The reply consists of one number only: how many lines in the listing below contain the word "every".

INPUT FOR THIS TASK:
# # # #

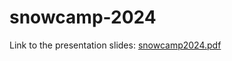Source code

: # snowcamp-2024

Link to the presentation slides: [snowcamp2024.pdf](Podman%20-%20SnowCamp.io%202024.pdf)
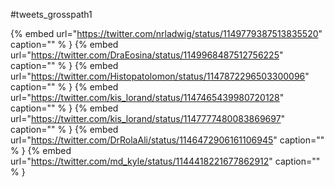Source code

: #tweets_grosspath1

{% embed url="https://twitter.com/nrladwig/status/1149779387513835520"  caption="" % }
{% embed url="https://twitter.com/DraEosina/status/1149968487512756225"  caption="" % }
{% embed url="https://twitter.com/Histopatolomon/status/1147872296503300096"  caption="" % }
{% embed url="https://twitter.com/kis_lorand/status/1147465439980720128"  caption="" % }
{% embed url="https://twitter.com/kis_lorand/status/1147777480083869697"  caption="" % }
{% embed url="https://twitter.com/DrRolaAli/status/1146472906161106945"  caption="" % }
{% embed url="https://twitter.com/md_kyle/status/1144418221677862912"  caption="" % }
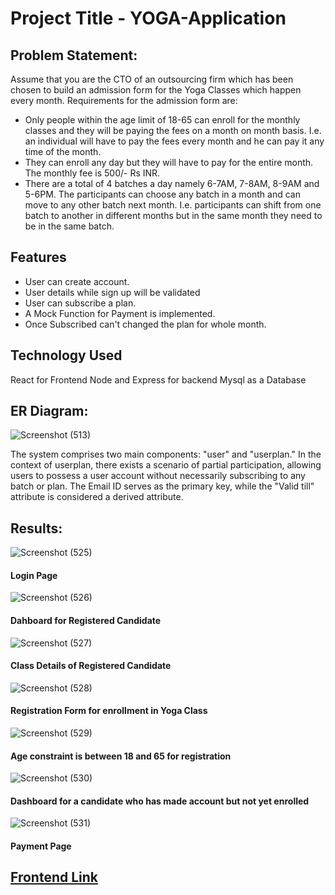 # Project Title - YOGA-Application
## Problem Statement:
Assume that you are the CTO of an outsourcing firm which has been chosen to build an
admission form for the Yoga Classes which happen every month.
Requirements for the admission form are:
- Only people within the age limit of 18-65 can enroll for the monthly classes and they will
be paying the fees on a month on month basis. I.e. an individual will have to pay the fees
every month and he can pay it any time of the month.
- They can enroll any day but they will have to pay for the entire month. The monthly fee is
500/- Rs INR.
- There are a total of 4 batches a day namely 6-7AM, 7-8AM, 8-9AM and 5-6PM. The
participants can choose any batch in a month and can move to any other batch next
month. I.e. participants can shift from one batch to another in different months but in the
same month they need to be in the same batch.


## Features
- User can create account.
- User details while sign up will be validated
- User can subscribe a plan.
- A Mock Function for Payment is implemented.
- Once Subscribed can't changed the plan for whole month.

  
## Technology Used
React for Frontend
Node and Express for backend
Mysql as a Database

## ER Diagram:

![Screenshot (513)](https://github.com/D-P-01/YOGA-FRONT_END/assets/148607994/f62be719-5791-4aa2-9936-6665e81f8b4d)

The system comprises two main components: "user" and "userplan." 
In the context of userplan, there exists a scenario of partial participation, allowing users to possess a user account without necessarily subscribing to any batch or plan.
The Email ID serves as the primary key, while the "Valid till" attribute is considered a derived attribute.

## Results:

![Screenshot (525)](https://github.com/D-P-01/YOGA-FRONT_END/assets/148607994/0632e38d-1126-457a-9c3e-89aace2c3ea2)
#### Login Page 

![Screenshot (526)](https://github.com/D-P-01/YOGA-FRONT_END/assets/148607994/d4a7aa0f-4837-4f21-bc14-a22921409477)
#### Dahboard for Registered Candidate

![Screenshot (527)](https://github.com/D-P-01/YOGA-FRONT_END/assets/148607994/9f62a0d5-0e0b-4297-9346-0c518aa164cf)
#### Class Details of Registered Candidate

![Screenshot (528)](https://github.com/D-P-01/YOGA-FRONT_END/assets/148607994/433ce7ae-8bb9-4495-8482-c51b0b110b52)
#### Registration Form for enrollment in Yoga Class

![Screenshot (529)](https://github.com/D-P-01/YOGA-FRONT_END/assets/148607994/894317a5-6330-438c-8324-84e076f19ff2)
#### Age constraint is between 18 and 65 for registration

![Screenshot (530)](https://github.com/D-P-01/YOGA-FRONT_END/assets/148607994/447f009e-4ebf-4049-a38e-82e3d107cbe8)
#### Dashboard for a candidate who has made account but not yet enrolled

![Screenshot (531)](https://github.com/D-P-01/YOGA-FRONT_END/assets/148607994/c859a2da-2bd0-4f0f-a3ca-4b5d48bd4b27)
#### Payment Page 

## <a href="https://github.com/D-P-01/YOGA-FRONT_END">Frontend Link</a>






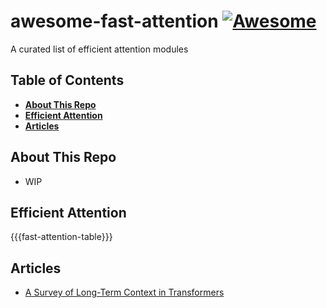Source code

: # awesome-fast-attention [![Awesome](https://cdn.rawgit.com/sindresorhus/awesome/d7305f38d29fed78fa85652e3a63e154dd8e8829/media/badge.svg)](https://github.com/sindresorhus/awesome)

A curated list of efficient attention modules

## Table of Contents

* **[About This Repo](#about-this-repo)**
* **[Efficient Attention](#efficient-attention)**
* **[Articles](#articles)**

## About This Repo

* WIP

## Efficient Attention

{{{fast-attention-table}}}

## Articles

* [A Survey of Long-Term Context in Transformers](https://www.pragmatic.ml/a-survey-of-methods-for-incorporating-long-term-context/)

# # # #

EXERCISE SOLUTION: 2